JONATHAN CHAIT JUNE 25, 2010
Even a purist like Marco Rubio wants to keep some popular provisions:
I’m with a small group of reporters in a D.C. coffee shop, chatting with Florida Republican Senate candidate Marco Rubio. He just mentioned that there are two parts within the Obamacare legislation that he doesn’t want repealed*. The first is the ban on insurance companies denying coverage based on preexisting conditions and the second is that he thinks that children up to age 26 should be allowed to “buy into” their parents’ coverage.
Ramesh Ponnuru accurately retorts:
Apparently he wants to repeal Obamacare and then re-pass that provision—although it's not clear from his non-clarifying clarification.
One more time: If you can buy insurance at the same price whether you're sick or healthy, you have no incentive to buy it when it's healthy. Only sick people will buy it, and its price will rise and rise. If you want to have this ban and preserve something called insurance, you have to force everyone to buy it. You can't get this ban on an a la carte menu, as popular as it would be.
Ponnuru is correct. But this also helps explain why NR's crusade for health care reform repeal is doomed. The previous system was intolerable to the public, and only inertia and political dysfunction kept it going. The Republicans had a popular stance of supporting all the popular elements of health care reform, like the ban on preexisting conditions, without any of the unpopular elements.

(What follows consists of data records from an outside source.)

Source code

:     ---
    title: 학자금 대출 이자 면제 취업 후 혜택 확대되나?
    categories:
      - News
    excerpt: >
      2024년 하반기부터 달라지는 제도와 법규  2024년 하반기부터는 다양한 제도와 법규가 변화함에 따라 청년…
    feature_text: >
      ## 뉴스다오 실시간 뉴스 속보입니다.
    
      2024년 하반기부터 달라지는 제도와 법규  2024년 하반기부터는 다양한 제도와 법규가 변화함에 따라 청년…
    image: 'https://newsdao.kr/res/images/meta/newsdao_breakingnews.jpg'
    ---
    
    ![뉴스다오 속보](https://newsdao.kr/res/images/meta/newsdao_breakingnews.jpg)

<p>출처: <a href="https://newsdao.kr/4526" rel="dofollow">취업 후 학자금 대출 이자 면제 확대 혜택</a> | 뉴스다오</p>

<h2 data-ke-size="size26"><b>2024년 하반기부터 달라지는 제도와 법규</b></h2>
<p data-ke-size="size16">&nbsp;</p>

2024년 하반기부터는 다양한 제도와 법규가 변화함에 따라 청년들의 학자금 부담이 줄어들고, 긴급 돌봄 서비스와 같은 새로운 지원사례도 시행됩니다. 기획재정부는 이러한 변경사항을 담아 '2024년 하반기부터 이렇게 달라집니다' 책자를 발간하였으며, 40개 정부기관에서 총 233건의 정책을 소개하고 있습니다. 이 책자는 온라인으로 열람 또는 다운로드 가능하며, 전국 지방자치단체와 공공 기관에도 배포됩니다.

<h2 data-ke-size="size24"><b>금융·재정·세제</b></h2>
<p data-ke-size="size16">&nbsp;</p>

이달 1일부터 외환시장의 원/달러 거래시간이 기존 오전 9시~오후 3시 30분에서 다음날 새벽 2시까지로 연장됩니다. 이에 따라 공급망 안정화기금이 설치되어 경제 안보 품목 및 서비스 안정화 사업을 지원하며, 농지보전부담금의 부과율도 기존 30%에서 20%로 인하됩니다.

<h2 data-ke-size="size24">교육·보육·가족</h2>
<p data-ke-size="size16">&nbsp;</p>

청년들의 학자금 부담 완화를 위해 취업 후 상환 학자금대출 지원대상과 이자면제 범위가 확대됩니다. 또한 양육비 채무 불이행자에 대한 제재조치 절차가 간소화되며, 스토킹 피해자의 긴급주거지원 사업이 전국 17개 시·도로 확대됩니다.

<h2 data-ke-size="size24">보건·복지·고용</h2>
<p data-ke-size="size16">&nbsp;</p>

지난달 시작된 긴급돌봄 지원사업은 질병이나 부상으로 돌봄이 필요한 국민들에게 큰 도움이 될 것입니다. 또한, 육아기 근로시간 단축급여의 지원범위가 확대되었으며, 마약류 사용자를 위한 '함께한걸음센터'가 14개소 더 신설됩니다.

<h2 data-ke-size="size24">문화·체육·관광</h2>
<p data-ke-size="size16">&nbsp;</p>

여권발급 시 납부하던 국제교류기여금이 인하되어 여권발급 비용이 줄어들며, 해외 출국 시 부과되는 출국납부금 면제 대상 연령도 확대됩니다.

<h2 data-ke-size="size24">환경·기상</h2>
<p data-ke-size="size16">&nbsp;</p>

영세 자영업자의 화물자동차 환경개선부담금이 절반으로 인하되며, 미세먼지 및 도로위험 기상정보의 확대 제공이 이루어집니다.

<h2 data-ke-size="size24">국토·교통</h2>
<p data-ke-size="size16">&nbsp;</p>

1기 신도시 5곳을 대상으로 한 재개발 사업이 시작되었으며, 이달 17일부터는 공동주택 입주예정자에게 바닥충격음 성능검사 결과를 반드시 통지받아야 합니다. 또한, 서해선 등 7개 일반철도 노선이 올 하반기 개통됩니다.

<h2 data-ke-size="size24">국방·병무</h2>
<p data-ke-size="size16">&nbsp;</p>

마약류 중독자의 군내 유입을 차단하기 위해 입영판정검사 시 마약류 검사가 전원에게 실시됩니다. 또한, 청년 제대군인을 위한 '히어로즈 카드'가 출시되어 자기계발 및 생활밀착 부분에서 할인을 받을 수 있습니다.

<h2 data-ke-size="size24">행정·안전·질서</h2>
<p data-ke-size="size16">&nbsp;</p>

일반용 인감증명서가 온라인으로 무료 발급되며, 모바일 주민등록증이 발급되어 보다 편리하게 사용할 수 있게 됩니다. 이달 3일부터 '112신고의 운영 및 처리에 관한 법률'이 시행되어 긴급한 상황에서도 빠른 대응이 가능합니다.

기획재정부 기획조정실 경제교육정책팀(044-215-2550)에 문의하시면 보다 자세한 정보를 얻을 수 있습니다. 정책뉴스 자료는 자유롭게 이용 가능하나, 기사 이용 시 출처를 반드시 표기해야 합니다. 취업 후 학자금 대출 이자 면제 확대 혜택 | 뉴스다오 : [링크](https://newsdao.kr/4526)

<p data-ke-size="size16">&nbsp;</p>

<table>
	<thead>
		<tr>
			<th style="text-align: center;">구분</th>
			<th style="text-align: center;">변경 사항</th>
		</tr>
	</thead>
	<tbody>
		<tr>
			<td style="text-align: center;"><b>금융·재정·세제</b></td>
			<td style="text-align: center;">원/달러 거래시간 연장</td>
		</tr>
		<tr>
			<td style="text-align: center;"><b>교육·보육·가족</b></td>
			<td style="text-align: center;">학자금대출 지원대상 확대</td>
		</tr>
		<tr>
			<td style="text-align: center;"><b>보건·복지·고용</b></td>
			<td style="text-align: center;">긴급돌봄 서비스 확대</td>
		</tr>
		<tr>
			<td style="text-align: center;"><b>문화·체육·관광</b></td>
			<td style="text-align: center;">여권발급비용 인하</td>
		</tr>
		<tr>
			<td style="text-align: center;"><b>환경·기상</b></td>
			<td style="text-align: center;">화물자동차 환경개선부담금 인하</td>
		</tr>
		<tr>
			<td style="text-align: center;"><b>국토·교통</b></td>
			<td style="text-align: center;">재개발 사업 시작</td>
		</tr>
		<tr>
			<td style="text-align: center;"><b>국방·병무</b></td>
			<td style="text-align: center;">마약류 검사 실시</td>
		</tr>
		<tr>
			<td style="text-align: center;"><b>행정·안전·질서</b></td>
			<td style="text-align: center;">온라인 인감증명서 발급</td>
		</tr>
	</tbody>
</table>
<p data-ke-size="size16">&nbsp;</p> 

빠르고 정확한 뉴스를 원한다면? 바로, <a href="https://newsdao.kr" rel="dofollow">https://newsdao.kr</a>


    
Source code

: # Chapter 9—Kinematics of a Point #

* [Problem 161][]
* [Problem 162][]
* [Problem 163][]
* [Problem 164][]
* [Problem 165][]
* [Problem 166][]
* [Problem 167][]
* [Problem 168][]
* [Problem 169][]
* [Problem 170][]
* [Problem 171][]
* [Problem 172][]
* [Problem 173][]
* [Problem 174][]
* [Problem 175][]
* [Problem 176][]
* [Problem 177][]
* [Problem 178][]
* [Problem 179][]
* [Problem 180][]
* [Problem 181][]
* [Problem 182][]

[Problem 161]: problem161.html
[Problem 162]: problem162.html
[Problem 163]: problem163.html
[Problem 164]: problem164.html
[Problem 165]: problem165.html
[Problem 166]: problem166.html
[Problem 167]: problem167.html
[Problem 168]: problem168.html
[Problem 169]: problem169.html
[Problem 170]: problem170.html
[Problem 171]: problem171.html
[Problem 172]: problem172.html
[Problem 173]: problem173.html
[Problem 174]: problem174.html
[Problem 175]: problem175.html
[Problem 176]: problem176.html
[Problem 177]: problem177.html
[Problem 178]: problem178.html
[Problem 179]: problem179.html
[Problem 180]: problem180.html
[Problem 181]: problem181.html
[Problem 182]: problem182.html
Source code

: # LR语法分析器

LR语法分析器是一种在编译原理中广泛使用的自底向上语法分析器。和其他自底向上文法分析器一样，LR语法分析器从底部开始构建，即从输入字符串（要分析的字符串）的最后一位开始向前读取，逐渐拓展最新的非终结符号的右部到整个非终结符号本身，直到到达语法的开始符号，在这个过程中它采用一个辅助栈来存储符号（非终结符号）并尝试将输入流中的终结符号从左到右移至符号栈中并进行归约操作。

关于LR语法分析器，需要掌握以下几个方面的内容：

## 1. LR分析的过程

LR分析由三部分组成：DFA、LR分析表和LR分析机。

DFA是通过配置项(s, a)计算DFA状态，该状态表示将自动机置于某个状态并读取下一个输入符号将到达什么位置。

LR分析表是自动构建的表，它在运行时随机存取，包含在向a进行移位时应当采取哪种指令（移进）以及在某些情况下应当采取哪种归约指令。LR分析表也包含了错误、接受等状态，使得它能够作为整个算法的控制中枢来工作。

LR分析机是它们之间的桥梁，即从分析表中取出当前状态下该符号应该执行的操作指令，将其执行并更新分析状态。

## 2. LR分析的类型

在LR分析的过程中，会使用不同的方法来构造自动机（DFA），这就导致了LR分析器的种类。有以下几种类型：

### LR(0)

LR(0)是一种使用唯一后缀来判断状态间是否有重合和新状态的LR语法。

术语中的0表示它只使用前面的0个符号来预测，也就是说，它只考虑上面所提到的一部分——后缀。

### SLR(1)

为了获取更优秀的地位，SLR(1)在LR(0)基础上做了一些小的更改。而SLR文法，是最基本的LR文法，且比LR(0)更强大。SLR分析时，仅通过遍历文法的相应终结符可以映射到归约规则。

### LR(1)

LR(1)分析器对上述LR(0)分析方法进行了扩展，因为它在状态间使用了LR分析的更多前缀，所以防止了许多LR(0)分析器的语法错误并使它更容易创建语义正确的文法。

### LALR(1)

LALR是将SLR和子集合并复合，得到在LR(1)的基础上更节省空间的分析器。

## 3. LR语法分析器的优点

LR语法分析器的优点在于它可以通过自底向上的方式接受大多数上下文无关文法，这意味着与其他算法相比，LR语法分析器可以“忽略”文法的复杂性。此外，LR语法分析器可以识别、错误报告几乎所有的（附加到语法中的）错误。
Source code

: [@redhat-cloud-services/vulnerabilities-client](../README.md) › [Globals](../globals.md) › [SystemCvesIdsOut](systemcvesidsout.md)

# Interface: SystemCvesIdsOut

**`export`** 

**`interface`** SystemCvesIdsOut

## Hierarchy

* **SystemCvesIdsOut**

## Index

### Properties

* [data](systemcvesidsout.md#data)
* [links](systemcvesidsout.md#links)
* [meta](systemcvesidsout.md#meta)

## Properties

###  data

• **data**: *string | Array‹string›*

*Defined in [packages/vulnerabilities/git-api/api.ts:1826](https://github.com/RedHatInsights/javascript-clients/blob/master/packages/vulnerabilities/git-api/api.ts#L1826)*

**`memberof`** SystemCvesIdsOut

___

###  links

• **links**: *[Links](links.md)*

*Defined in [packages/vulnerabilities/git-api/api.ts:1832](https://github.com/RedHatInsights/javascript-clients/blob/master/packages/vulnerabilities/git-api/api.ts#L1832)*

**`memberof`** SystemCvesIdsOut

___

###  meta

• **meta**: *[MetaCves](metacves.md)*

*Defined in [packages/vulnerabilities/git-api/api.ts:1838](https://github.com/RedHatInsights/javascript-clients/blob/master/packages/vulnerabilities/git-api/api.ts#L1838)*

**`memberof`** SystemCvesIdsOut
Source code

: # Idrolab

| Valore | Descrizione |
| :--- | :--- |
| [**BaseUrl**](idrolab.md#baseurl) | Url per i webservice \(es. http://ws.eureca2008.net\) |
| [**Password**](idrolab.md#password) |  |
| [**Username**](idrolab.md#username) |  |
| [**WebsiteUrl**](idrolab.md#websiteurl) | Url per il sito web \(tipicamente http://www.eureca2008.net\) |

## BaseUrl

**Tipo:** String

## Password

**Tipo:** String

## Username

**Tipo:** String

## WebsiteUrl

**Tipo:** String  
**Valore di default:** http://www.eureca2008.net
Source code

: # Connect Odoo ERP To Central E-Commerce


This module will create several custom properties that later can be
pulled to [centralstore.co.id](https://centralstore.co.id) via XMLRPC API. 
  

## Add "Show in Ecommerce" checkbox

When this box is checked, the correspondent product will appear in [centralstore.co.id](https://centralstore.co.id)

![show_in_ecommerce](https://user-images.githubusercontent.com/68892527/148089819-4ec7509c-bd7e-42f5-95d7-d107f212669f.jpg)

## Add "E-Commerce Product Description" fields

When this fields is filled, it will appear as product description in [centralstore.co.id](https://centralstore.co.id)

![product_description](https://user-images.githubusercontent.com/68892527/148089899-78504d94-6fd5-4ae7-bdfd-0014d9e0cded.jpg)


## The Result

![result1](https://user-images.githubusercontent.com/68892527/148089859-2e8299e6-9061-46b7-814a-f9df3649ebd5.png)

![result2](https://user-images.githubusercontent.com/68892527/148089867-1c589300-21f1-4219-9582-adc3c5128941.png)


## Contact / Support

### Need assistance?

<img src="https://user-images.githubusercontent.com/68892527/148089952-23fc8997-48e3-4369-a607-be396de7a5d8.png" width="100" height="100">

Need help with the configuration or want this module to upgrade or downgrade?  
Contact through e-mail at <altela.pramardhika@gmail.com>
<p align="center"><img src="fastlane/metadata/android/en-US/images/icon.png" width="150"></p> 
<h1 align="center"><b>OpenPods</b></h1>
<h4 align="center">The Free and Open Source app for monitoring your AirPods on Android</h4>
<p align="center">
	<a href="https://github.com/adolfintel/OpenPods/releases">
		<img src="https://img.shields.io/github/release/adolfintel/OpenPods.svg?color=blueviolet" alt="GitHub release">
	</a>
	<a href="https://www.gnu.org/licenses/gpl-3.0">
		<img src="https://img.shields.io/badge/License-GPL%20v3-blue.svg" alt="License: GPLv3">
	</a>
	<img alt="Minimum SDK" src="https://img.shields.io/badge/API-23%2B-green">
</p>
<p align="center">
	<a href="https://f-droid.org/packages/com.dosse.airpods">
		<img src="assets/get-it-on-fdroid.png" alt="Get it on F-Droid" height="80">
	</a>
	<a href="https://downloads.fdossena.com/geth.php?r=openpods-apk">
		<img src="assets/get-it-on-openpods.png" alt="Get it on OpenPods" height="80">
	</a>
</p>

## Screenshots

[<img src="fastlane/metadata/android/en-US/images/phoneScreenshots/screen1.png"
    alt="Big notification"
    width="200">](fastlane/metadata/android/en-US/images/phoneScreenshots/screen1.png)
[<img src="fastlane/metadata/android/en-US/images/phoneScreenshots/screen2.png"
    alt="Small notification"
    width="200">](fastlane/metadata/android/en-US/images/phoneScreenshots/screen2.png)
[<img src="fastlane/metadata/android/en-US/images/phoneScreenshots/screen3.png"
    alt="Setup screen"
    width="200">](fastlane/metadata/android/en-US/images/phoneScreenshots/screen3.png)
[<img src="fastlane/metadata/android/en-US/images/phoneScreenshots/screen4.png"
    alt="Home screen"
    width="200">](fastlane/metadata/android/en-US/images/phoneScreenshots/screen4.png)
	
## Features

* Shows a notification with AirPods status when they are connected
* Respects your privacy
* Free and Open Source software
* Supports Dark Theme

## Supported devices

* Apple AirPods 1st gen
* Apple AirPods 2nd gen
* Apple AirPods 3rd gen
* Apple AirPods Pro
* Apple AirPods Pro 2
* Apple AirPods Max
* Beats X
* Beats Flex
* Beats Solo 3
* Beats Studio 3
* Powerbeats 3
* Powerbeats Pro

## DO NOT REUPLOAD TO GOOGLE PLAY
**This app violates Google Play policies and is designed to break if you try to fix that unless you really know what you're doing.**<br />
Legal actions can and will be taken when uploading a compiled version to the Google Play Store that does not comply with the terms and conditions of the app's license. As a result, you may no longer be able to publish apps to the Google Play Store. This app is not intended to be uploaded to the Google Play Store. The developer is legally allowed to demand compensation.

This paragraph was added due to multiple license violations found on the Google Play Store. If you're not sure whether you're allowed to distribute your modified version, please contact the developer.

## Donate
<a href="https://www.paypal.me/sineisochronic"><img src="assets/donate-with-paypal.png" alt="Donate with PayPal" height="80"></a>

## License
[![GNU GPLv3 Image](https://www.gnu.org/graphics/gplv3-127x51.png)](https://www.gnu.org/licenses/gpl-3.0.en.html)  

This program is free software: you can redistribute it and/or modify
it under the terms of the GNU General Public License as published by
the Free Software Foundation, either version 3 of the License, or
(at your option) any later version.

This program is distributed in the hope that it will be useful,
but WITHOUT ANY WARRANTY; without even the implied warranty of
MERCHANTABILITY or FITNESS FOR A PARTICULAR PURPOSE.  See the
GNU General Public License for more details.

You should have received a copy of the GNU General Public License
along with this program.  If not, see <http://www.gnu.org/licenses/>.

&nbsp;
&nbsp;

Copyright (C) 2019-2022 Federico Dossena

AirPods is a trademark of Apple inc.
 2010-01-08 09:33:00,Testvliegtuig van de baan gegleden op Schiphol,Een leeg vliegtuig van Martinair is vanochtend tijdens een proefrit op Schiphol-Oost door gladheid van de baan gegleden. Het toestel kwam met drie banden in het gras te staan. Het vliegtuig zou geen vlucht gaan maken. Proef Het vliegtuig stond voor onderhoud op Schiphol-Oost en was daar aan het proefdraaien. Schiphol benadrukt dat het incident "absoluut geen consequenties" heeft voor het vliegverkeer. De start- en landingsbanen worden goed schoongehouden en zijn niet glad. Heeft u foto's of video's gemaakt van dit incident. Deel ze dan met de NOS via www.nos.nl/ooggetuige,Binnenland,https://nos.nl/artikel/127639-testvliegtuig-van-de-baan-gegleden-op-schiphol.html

It's a good slogan for building opposition to reform. But it's an unworkable plan for legislation, for the reasons Ponnuru cites.
That's why conservatives have urged the GOP to just support a clean repeal bill, without also having to assemble a majority for an alternative bill. The problem is, that leaves you supporting an intolerable status quo ante. It's so intolerable even Marco Rubio won't endorse it. That's why turning health care reform into "health care repeal" is a winner for Democrats, and why Republican leaders had to be dragged into endorsing it. Repeal divides the GOP base from the center.